Patrick Deneen on “Realist” Democracy

You are, in addition to a political theorist and professor at Georgetown, a pioneer of multiple online venues (Your blog, Culture11, Front Porch Republic) which advocate conservatism outside of the Reaganite tradition. What is your goal with these ventures and do you anticipate success?

I believe that there is an increasing divide between the work done in academia and the broader public.  This is problematic for both domains, in my view.  Many academics have become increasingly specialized, and not only unable, but uninterested in connecting their work to concerns of the broader public.  The public increasingly regards academics as irrelevant and somewhat silly (not without justification).  At the same time, a great deal of sloppy and short-term thinking dominates our air-waves, and public opinion is decreasingly informed by thoughtful and long-term viewpoints.  It is an unhealthy situation.

I thought that I could use some of the newer media in ways that they are not always used – that is, not to emote or tell people my lunch plans, but to strive to connect some of my work and knowledge from the academic sphere as they connect to contemporary affairs for a wider reading public.  My goal has been (I hope) in particular to deepen some of our political understanding and vocabulary, to make visible to more readers some of the deepest presuppositions of modern politics and even the deeper philosophical ideas that inform discrete political issues.  By enlarging the view and elongating the perspective, I also hoped that some other overlooked possibilities might be entertained – particularly beyond the worn and largely unproductive contemporary political positions adopted by the Right and the Left.

As for “success” – I am gratified that I have attracted more readers than I could have justifiably thought interested in my “unorthodox” ideas, but I don’t for a moment overestimate my chances for “success.”  I think I, and others like me, understand that we are engaged in a long-term project of attempting to restore or create a different culture that will take many many years, and whose success is anything but guaranteed.

As you commented in your post “What I Saw in Europe,” conservatism does not stick to conventional American labels. “Communitarianism” exists with leftish labels as well, probably just as misleading. Is genuine conservatism incompatible with global capitalism?

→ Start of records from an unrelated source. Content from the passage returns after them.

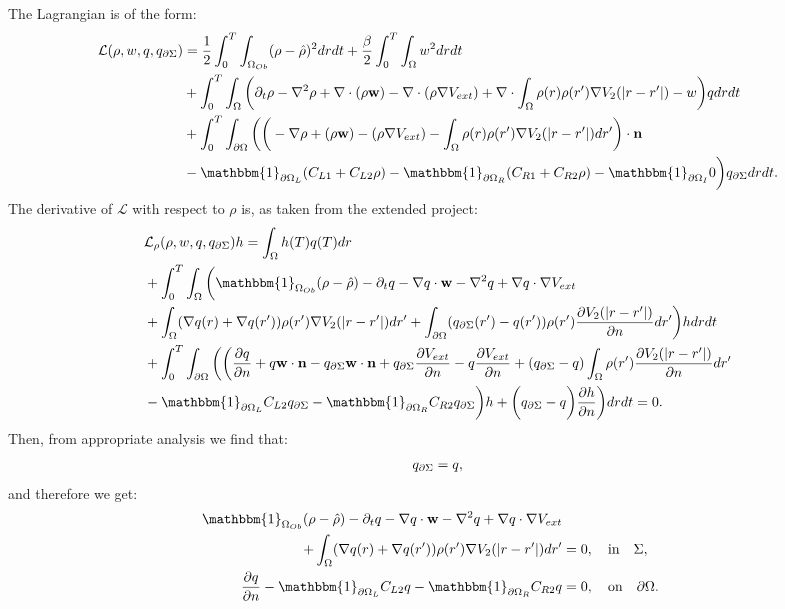 The Lagrangian is of the form:
\begin{align*}
\mathcal{L}(\Sta,w,\Adjb,\Adjc ) &=\frac{1}{2} \int_0^T \int_{\Omega_{Ob}} (\Sta - \hat \Sta)^2 dr dt + \frac{\beta}{2}\int_0^T \int_\Omega w^2 drdt \\
&+ \int_0^T \int_\Omega \bigg( \partial_t \rho - \nabla^2 \rho + \nabla \cdot (\rho \mathbf{w}) -\nabla \cdot (\rho \nabla V_{ext}) + \nabla \cdot \int_\Omega \rho(r) \rho(r') \nabla V_2(|r-r'|) -w \bigg) \Adjb dr dt\\
&+ \int_0^T \int_{\partial \Omega} \bigg(  \bigg(-\nabla \rho+ (\rho \mathbf{w}) -(\rho \nabla V_{ext}) -  \int_\Omega \rho(r) \rho(r') \nabla V_2(|r-r'|) dr' \bigg)\cdot \nor\\
&  -\mathbbm{1}_{\partial \Omega_L}( C_{L1}  + C_{L2}\Sta) -\mathbbm{1}_{\partial \Omega_R} ( C_{R1}  + C_{R2}\Sta) -\mathbbm{1}_{\partial \Omega_I} 0 \bigg) \Adjc dr dt.
\end{align*}
The derivative of $\mathcal{L}$ with respect to $\rho$ is, as taken from the extended project:
\begin{align*}
&\mathcal{L}_\rho (\rho,{w},\Adjb,\Adjc)h=
\int_\Omega h(T) \Adjb(T) dr\\
&+ \int_0^T \int_\Omega \bigg( \mathbbm{1}_{ \Omega_{Ob}} (\rho- \hat{\rho})  - \partial_t \Adjb  - \nabla \Adjb \cdot \mathbf{w}  - \nabla^2 \Adjb \notag 
+  \nabla \Adjb \cdot \nabla V_{ext}  \notag \\
&+ \int_\Omega (\nabla  \Adjb(r)+\nabla  \Adjb(r')) \rho(r') \nabla V_2(|r-r'|) dr'+ \int_{\partial \Omega} ( \Adjc(r') - \Adjb(r')) \rho(r')   \frac{\partial V_2(|r-r'|)}{\partial n} dr' \bigg) h dr dt \\
&+  \int_0^T\int_{\partial \Omega}  \bigg(
\bigg(\frac{\partial \Adjb }{\partial n} + \Adjb  \mathbf{w} \cdot \mathbf{n} - \Adjc \mathbf{w} \cdot \mathbf{n}  +  \Adjc \dfrac{\partial V_{ext}}{\partial n} - \Adjb \frac{\partial V_{ext}}{\partial n} + ( \Adjc - \Adjb)  \int_\Omega \rho(r') \frac{\partial V_2(|r-r'|)}{\partial n} dr'\\
& -\mathbbm{1}_{\partial \Omega_L} C_{L2} \Adjc   -\mathbbm{1}_{\partial \Omega_R} C_{R2} \Adjc \bigg)h + \bigg( \Adjc- \Adjb \bigg) \frac{\partial h}{\partial n} \bigg) dr dt =0.
\end{align*}
Then, from appropriate analysis we find that:
\begin{align*}
{q}_{\partial \Sigma} = q,
\end{align*}
and therefore we get:
\begin{align*}
\mathbbm{1}_{\Omega_{Ob}}(\rho- \hat{\rho})   - \partial_t  \Adjb  - \nabla \Adjb \cdot \mathbf{w}  - \nabla^2 \Adjb \notag 
+  \nabla \Adjb \cdot \nabla V_{ext}  \notag \\
+ \int_\Omega (\nabla  \Adjb(r)+\nabla  \Adjb(r')) \rho(r') \nabla V_2(|r-r'|) dr' &=0, \quad \text{in} \quad \Sigma, \\
\frac{\partial \Adjb }{\partial n}  -\mathbbm{1}_{\partial \Omega_L} C_{L2} \Adjb   -\mathbbm{1}_{\partial \Omega_R} C_{R2} \Adjb&=0, \quad \text{on} \quad \partial \Omega.
\end{align*}
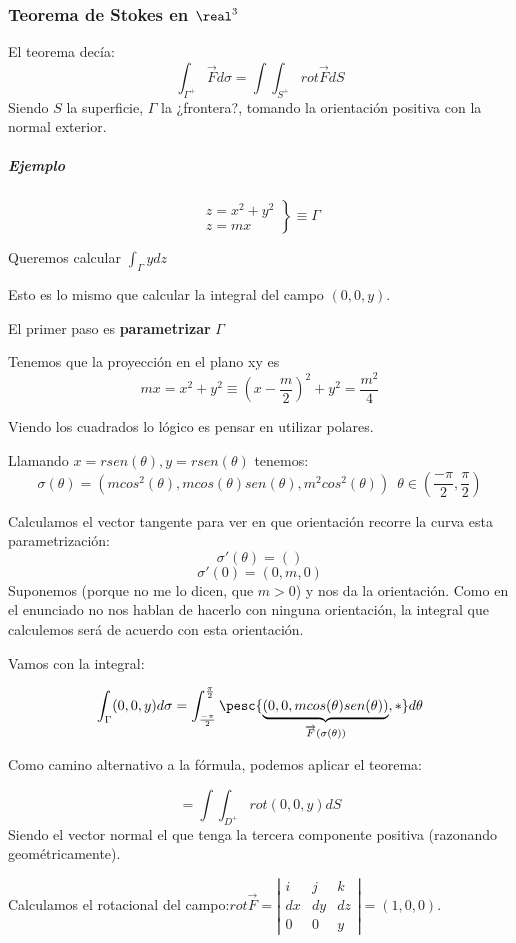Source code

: \subsubsection{Teorema de Stokes en $\real^3$}

El teorema decía: \[
\int_{\Gamma^+}\overrightarrow{F}d\sigma = \int \int_{S^+} rot\overrightarrow{F} dS
\]
Siendo $S$ la superficie, $\Gamma$ la ¿frontera?, tomando la orientación positiva con la normal exterior.

\subparagraph{Ejemplo}
\[
\left.\begin{array}{cc}
z=x^2+y^2\\
z=mx \end{array} \right\} \equiv \Gamma
\]

Queremos calcular $\displaystyle \int_{\Gamma}y dz$

Esto es lo mismo que calcular la integral del campo $(0,0,y)$.

El primer paso es \textbf{parametrizar} $\Gamma$

Tenemos que la proyección en el plano xy es \[mx=x^2+y^2 \equiv \left(x-\frac{m}{2}\right)^2 + y^2 = \frac{m^2}{4}\]

Viendo los cuadrados lo lógico es pensar en utilizar polares.

Llamando $x=rsen(\theta),y=rsen(\theta)$ tenemos:
\[\sigma(\theta) = \left(mcos^2(\theta),mcos(\theta)sen(\theta),m^2cos^2(\theta)\right)\,\,\,\theta\in\left(\frac{-\pi}{2},\frac{\pi}{2}\right)\]

Calculamos el vector tangente para ver en que orientación recorre la curva esta parametrización:
\[\sigma'(\theta) = ()\]
\[\sigma'(0) = (0,m,0)\]
Suponemos (porque no me lo dicen, que $m>0$) y nos da la orientación. Como en el enunciado no nos hablan de hacerlo con ninguna orientación, la integral que calculemos será de acuerdo con esta orientación.

Vamos con la integral:

\[\int_{\Gamma}(0,0,y) d\sigma =\int_{\frac{-\pi}{2}}^{\frac{\pi}{2}}\pesc{\underbrace{\left(0,0,mcos(\theta)sen(\theta)\right)}_{\overrightarrow{F}(\sigma(\theta))},\ast} d\theta\]

Como camino alternativo a la fórmula, podemos aplicar el teorema:

\[ = \int\int_{D^+}  rot(0,0,y)dS\] Siendo el vector normal el que tenga la tercera componente positiva (razonando geométricamente).

Calculamos el rotacional del campo:$rot\overrightarrow{F} =\left|\begin{matrix}
i&j&k\\dx&dy&dz\\0&0&y
\end{matrix}\right| = (1,0,0)$.

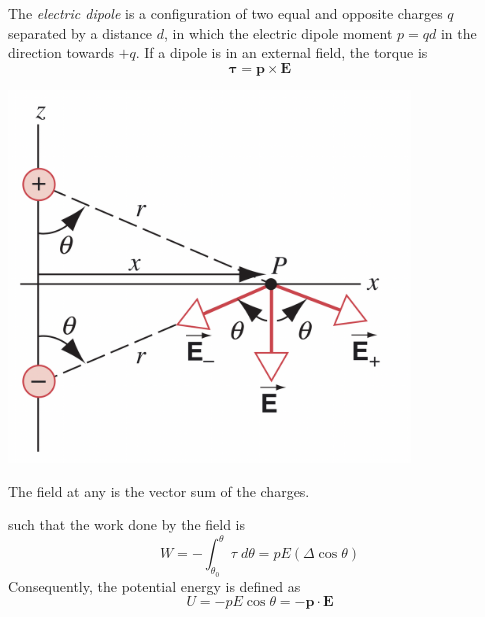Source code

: \documentclass{tufte-book}
\renewcommand{\b}{\mathbf}
\begin{document}
The \emph{electric dipole} is a configuration of two equal and opposite charges $q$ separated by a distance $d$, in which the electric dipole moment $p = qd$ in the direction towards $+q$. If a dipole is in an external field, the torque is
\begin{equation}
  \b \tau = \b p \times \b E
\end{equation}
%
\begin{marginfigure}
  \includegraphics[width=0.8\textwidth]{dipole}
  \caption{The field at any is the vector sum of the charges.}
\end{marginfigure}
%
such that the work done by the field is
\begin{equation}
  W = - \int_{\theta_0}^\theta \tau \; d \theta = pE(\Delta \cos \theta)
\end{equation}
Consequently, the potential energy is defined as
\begin{equation}
  U = -pE \cos \theta = - \b p \cdot \b E
\end{equation}
\end{document}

I think a genuine conservatism is incompatible with global capitalism – and, moreover, other than the historical happenstance of “strange bedfellows” being forged by the Cold War, support for global capitalism would never have been confused with conservatism.  Historically, arguments for globalism, “cosmopolitanism,” commerce and the breakdown of borders has been defended by liberals.  This was, among other things, the great project of the Enlightenment.  Conservatives historically opposed these ambitions, understanding that at base there lie a hostility to culture and tradition.  In most European political systems, the position that we sometimes call “conservative” (or, at times, “Libertarian”) is called by its proper name – Liberal.  Conservatism is better understood (and historically originates) with a defense of the local, the customary, the traditional; moreover, as a set of beliefs that stress the ancient and Christian virtues, it is at best uncomfortable, and probably more often needs to be critical, of the greed and concupiscence that underlies the unbridled capitalist system.

You end your book Democratic Faith with a discussion of Abraham Lincoln, who stated his idea of democracy was “As I would not be a slave, so I would not be a master,” which you relate to an admission of human imperfection necessary for democracy and often absent from more recent advocates of democracy, like Rorty. However, is your strong statement in favor of human equality on the basis of our common lack of knowledge compatible with traditional structures such as Kirkian conservatism and the hierarchy of the Catholic church? If so, how can they be synthesized?

My main ambition in that book was to show that many, even most, contemporary proponents of “democracy” (by which they mean a moral and cultural way of life, rather than a more narrowly conceived set of political institutions) are only able to generate sufficient support for such an ideal of democracy premised upon the idea of a transformed humanity – particularly one that has overcome the narrow confines of egotism and self-interest.  This is a gussied-up version of the longstanding Marxist and progressivist dream, in effect.

At the same time, democracy is also widely defined as a way of life that permits nearly unlimited freedom – autonomy and individual fulfillment.  There is a contradiction at the heart of much modern democratic theory, which simultaneously believes that it is possible to achieve autonomy and a form of self-abnegation.  I think one sees this contradiction in the work of John Rawls, and has its deepest roots in the thought of Kant (and Rousseau).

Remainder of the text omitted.